Meski penguasa atau hak milik sungai itu oleh Sibakkat laggai namun orang sekampung bebas mempergunakan sungai tersebut sebagai jalur lalu lintas tanpa dipungut pajak maupun mengambil air untuk minum atau mandi.

Dalam buku Mentawai (1979: 88-89), pakar hukum adat Herman Sihombing menuliskan  bagi orang bukan sekampung yang tapi memiliki pertalian keluarga atau kenalan dengan kampung lainnya dalam hal melewati sungai itu sebagai jalan (sampan) adalah bebas, tidak ada larangan apa-apa tapi menangkap ikan atau mengambil hasil air sungai tidak diperkenankan, kalau tidak mendapat izin dari Simabajak laggai. Simabajak laggai diterjemahkan Sihombing sebagai sinonim dengan Sibakkat laggai.

Sungai tersebut tulis Sihombing, tidak diperkenankan dilalui kampung lain untuk tujuan peperangan dengan kampung lain. Jika itu terjadi maka kampung yang mengizinkan tadi dianggap telah bersekutu memihak kepada orang kampung yang diperkenankan.

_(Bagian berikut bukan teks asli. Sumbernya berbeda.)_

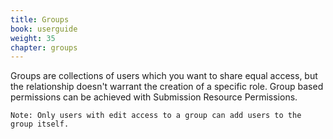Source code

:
 ```yaml
---
title: Groups
book: userguide
weight: 35
chapter: groups
---
```


Groups are collections of users which you want to share equal access, but the relationship doesn't warrant the creation of a specific role. Group based permissions can be achieved with Submission Resource Permissions.

`Note: Only users with edit access to a group can add users to the group itself.`
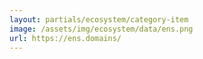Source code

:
 ```yaml
---
layout: partials/ecosystem/category-item
image: /assets/img/ecosystem/data/ens.png
url: https://ens.domains/
---
```

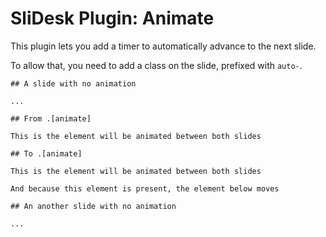# SliDesk Plugin: Animate

This plugin lets you add a timer to automatically advance to the next slide.

To allow that, you need to add a class on the slide, prefixed with `auto-`.

```
## A slide with no animation

...

## From .[animate]

This is the element will be animated between both slides

## To .[animate]

This is the element will be animated between both slides

And because this element is present, the element below moves

## An another slide with no animation

...


```
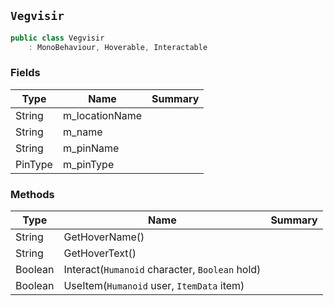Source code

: ## `Vegvisir`

```csharp
public class Vegvisir
    : MonoBehaviour, Hoverable, Interactable

```

### Fields

| Type | Name | Summary | 
| --- | --- | --- | 
| String | m_locationName |  | 
| String | m_name |  | 
| String | m_pinName |  | 
| PinType | m_pinType |  | 


### Methods

| Type | Name | Summary | 
| --- | --- | --- | 
| String | GetHoverName() |  | 
| String | GetHoverText() |  | 
| Boolean | Interact(`Humanoid` character, `Boolean` hold) |  | 
| Boolean | UseItem(`Humanoid` user, `ItemData` item) |  | 


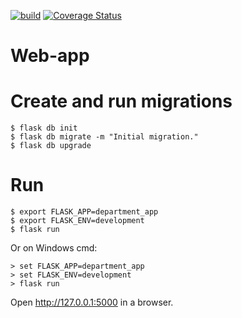 [![build](https://github.com/awilliamson1889/web-app/actions/workflows/build.yml/badge.svg)](https://github.com/awilliamson1889/web-app/actions/workflows/build.yml)
[![Coverage Status](https://coveralls.io/repos/github/awilliamson1889/web-app/badge.svg?branch=create-code-quality)](https://coveralls.io/github/awilliamson1889/web-app?branch=create-code-quality)

# Web-app

# Create and run migrations


```{bash}
$ flask db init
$ flask db migrate -m "Initial migration."
$ flask db upgrade
```


# Run

```{bash}
$ export FLASK_APP=department_app
$ export FLASK_ENV=development
$ flask run
```
Or on Windows cmd:
```{bash}
> set FLASK_APP=department_app
> set FLASK_ENV=development
> flask run
```
Open http://127.0.0.1:5000 in a browser.
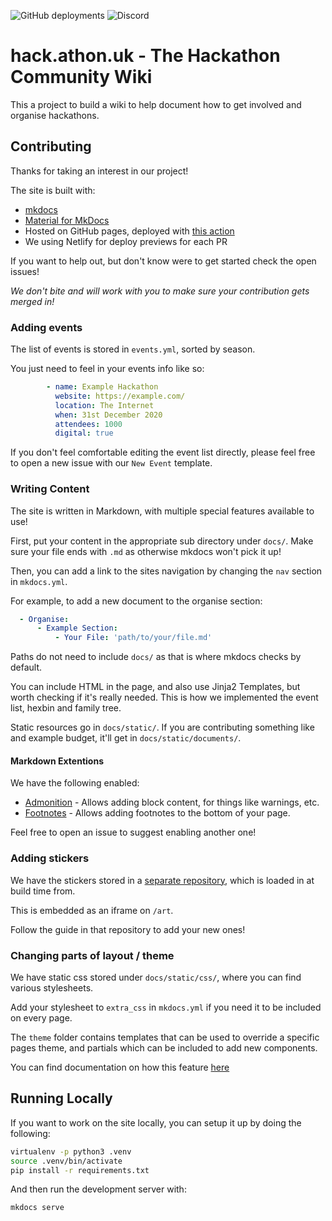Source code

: ![GitHub deployments](https://img.shields.io/github/deployments/Hackathons-UK/wiki/github-pages)
![Discord](https://img.shields.io/discord/674054580270661672)

# hack.athon.uk - The Hackathon Community Wiki

This a project to build a wiki to help document how to get involved and organise
hackathons.

## Contributing

Thanks for taking an interest in our project!

The site is built with:

* [mkdocs](https://www.mkdocs.org/)
* [Material for MkDocs](https://squidfunk.github.io/mkdocs-material/)
* Hosted on GitHub pages, deployed with [this action](https://github.com/Hackathons-UK/wiki/blob/master/.github/workflows/deploy.yml)
* We using Netlify for deploy previews for each PR

If you want to help out, but don't know were to get started check the open
issues!

*We don't bite and will work with you to make sure your contribution gets merged
in!*

### Adding events

The list of events is stored in `events.yml`, sorted by season.

You just need to feel in your events info like so:

```yaml
        - name: Example Hackathon
          website: https://example.com/
          location: The Internet
          when: 31st December 2020
          attendees: 1000
          digital: true
```

If you don't feel comfortable editing the event list directly, please feel free
to open a new issue with our `New Event` template.

### Writing Content

The site is written in Markdown, with multiple special features available to use!

First, put your content in the appropriate sub directory under `docs/`. Make
sure your file ends with `.md` as otherwise mkdocs won't pick it up!

Then, you can add a link to the sites navigation by changing the `nav` section
in `mkdocs.yml`.

For example, to add a new document to the organise section:

```yaml
  - Organise:
      - Example Section:
          - Your File: 'path/to/your/file.md'
```

Paths do not need to include `docs/` as that is where mkdocs checks by default.

You can include HTML in the page, and also use Jinja2 Templates, but worth
checking if it's really needed. This is how we implemented the event list,
hexbin and family tree.

Static resources go in `docs/static/`. If you are contributing something like
and example budget, it'll get in `docs/static/documents/`.

#### Markdown Extentions

We have the following enabled:

* [Admonition](https://squidfunk.github.io/mkdocs-material/extensions/admonition/) - Allows adding block content, for things like warnings, etc.
* [Footnotes](https://squidfunk.github.io/mkdocs-material/extensions/footnotes/) - Allows adding footnotes to the bottom of your page.

Feel free to open an issue to suggest enabling another one!

### Adding stickers

We have the stickers stored in a [separate repository](https://github.com/Hackathons-UK/hexbin),
which is loaded in at build time from.

This is embedded as an iframe on `/art`.

Follow the guide in that repository to add your new ones!

### Changing parts of layout / theme

We have static css stored under `docs/static/css/`, where you can find various
stylesheets.

Add your stylesheet to `extra_css` in `mkdocs.yml` if you need it to be
included on every page.

The `theme` folder contains templates that can be used to override a specific
pages theme, and partials which can be included to add new components.

You can find documentation on how this feature [here](https://squidfunk.github.io/mkdocs-material/customization/)

## Running Locally

If you want to work on the site locally, you can setup it up by doing the
following:

```bash
virtualenv -p python3 .venv
source .venv/bin/activate
pip install -r requirements.txt
```

And then run the development server with:

```bash
mkdocs serve
```
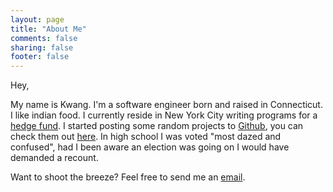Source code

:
 ```yaml
---
layout: page
title: "About Me"
comments: false
sharing: false
footer: false
---
```


Hey,

My name is Kwang.  I'm a software engineer born and raised in Connecticut.  I like indian food.  I currently reside in New York City writing programs for a [hedge fund](https://www.gweiss.com/default.aspx).  I started posting some random projects to [Github](https://github.com/), you can check them out [here](https://github.com/kwangbkim).  In high school I was voted "most dazed and confused", had I been aware an election was going on I would have demanded a recount.

Want to shoot the breeze?  Feel free to send me an [email](mailto:me@kwangbkim.com).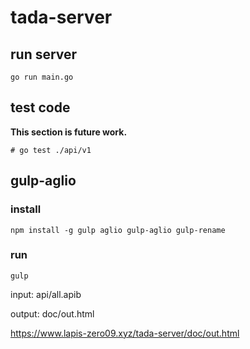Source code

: # tada-server

## run server

```shell
go run main.go
```

## test code

**This section is future work.**

```shell
# go test ./api/v1
```

## gulp-aglio

### install

```shell
npm install -g gulp aglio gulp-aglio gulp-rename
```

### run

```shell
gulp
```

input: api/all.apib

output: doc/out.html

https://www.lapis-zero09.xyz/tada-server/doc/out.html
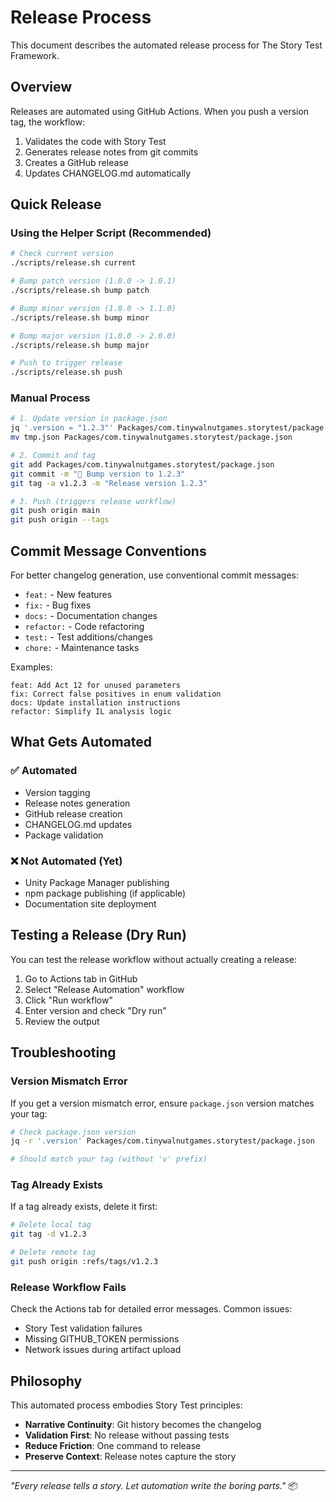 # Release Process

This document describes the automated release process for The Story Test Framework.

## Overview

Releases are automated using GitHub Actions. When you push a version tag, the workflow:
1. Validates the code with Story Test
2. Generates release notes from git commits
3. Creates a GitHub release
4. Updates CHANGELOG.md automatically

## Quick Release

### Using the Helper Script (Recommended)

```bash
# Check current version
./scripts/release.sh current

# Bump patch version (1.0.0 -> 1.0.1)
./scripts/release.sh bump patch

# Bump minor version (1.0.0 -> 1.1.0)
./scripts/release.sh bump minor

# Bump major version (1.0.0 -> 2.0.0)
./scripts/release.sh bump major

# Push to trigger release
./scripts/release.sh push
```

### Manual Process

```bash
# 1. Update version in package.json
jq '.version = "1.2.3"' Packages/com.tinywalnutgames.storytest/package.json > tmp.json
mv tmp.json Packages/com.tinywalnutgames.storytest/package.json

# 2. Commit and tag
git add Packages/com.tinywalnutgames.storytest/package.json
git commit -m "🔖 Bump version to 1.2.3"
git tag -a v1.2.3 -m "Release version 1.2.3"

# 3. Push (triggers release workflow)
git push origin main
git push origin --tags
```

## Commit Message Conventions

For better changelog generation, use conventional commit messages:

- `feat:` - New features
- `fix:` - Bug fixes
- `docs:` - Documentation changes
- `refactor:` - Code refactoring
- `test:` - Test additions/changes
- `chore:` - Maintenance tasks

Examples:
```
feat: Add Act 12 for unused parameters
fix: Correct false positives in enum validation
docs: Update installation instructions
refactor: Simplify IL analysis logic
```

## What Gets Automated

### ✅ Automated
- Version tagging
- Release notes generation
- GitHub release creation
- CHANGELOG.md updates
- Package validation

### ❌ Not Automated (Yet)
- Unity Package Manager publishing
- npm package publishing (if applicable)
- Documentation site deployment

## Testing a Release (Dry Run)

You can test the release workflow without actually creating a release:

1. Go to Actions tab in GitHub
2. Select "Release Automation" workflow
3. Click "Run workflow"
4. Enter version and check "Dry run"
5. Review the output

## Troubleshooting

### Version Mismatch Error
If you get a version mismatch error, ensure `package.json` version matches your tag:
```bash
# Check package.json version
jq -r '.version' Packages/com.tinywalnutgames.storytest/package.json

# Should match your tag (without 'v' prefix)
```

### Tag Already Exists
If a tag already exists, delete it first:
```bash
# Delete local tag
git tag -d v1.2.3

# Delete remote tag
git push origin :refs/tags/v1.2.3
```

### Release Workflow Fails
Check the Actions tab for detailed error messages. Common issues:
- Story Test validation failures
- Missing GITHUB_TOKEN permissions
- Network issues during artifact upload

## Philosophy

This automated process embodies Story Test principles:
- **Narrative Continuity**: Git history becomes the changelog
- **Validation First**: No release without passing tests
- **Reduce Friction**: One command to release
- **Preserve Context**: Release notes capture the story

---

*"Every release tells a story. Let automation write the boring parts."* 📦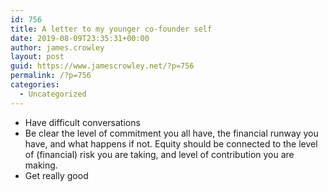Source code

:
 ```yaml
---
id: 756
title: A letter to my younger co-founder self
date: 2019-08-09T23:35:31+00:00
author: james.crowley
layout: post
guid: https://www.jamescrowley.net/?p=756
permalink: /?p=756
categories:
  - Uncategorized
---
```

  * Have difficult conversations
  * Be clear the level of commitment you all have, the financial runway you have, and what happens if not. Equity should be connected to the level of (financial) risk you are taking, and level of contribution you are making. 
  * Get really good
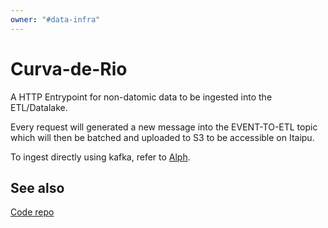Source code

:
 ```yaml
---
owner: "#data-infra"
---
```


# Curva-de-Rio

A HTTP Entrypoint for non-datomic data to be ingested into the ETL/Datalake.

Every request will generated a new message into the EVENT-TO-ETL topic which will then be batched and uploaded to S3 to be accessible on Itaipu.

To ingest directly using kafka, refer to [Alph](/services/data-ingestion/alph.md).

## See also

[Code repo](https://github.com/nubank/curva-de-rio)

Sungai menurut orang Mentawai adalah termasuk suci bagi mereka, lebih-lebih waktu Orang Mentawai masih menganut kepercayaan tradisional (sabulungan), setiap anak yang baru lahir diharuskan mandi di sungai.

Aturan yang masih hidup di kalangan Orang Mentawai berupa larangan keras membuang buang air kecil maupun besar ke dalam sungai dan sangat pantang mengotori sungai.

Sebagai penghormatannya, pada umumnya rumah-rumah mereka harus menghadap ke sungai untuk menghormat penghuni dan kesucian sungai. Akan tetapi telah ada penyimpangan dari peraturan ini seperti yang dikemukakan oleh Reimar Schefold dalam bukunya Mainan Bagi Roh (1991:51)

Menurut Schefold,  uma orang Sakuddei terletak sejajar dengan sungai Kuddei (anak Sungai Gulubbe’) yang di tempat itu mengalir ke arah selatan, sedangkan jalan masuk sebelah ke depannya menghadap ke utara. Letak demikian itu disebabkan karena keadaan medan dan tidak merupakan ketentuan : di Siberut, uma dapat menghadap ke mana saja, sehingga posisi boleh saja sejajar atau dapat juga tegak lurus terhadap batang sungai.

Sungai juga pada zaman dahulu berfungsi sebagai penanda atau seseorang atau sejenis pengenal alamat antara satu uma dengan uma lain. Pengenalan uma dan lembah tempat tinggal itu untuk menghindari terjadinya pengayauan dengan sekutu yang tinggal satu lembah pada zaman sebelum masa penjajahan.

Terlepas dalam hukum laut yang berlaku di Indonesia, orang Mentawai telah memiliki aturan sendiri terkait teritori laut. 

Laut di sepanjang teritorial daratan sepanjang sungai masih nampak berbekas pada air laut adalah termasuk daerah kampung dan dikuasai oleh Sibakkat laggai  atau sebuah uma atau klan. 

Semua orang kampung leluasa untuk melintasinya namun umumnya terlarang untuk mengambil ikan dan hasil lainnya tanpa izin dari kampung yang menguasai laut yang bersangkutan. Jika terjadi pelanggaran akan hal itu, maka sipelaku akan diberi sanksi oleh Sibakkat laggai dengan menuntut pembayaran beberapa benda atau barang atau dikenal dengan tulou.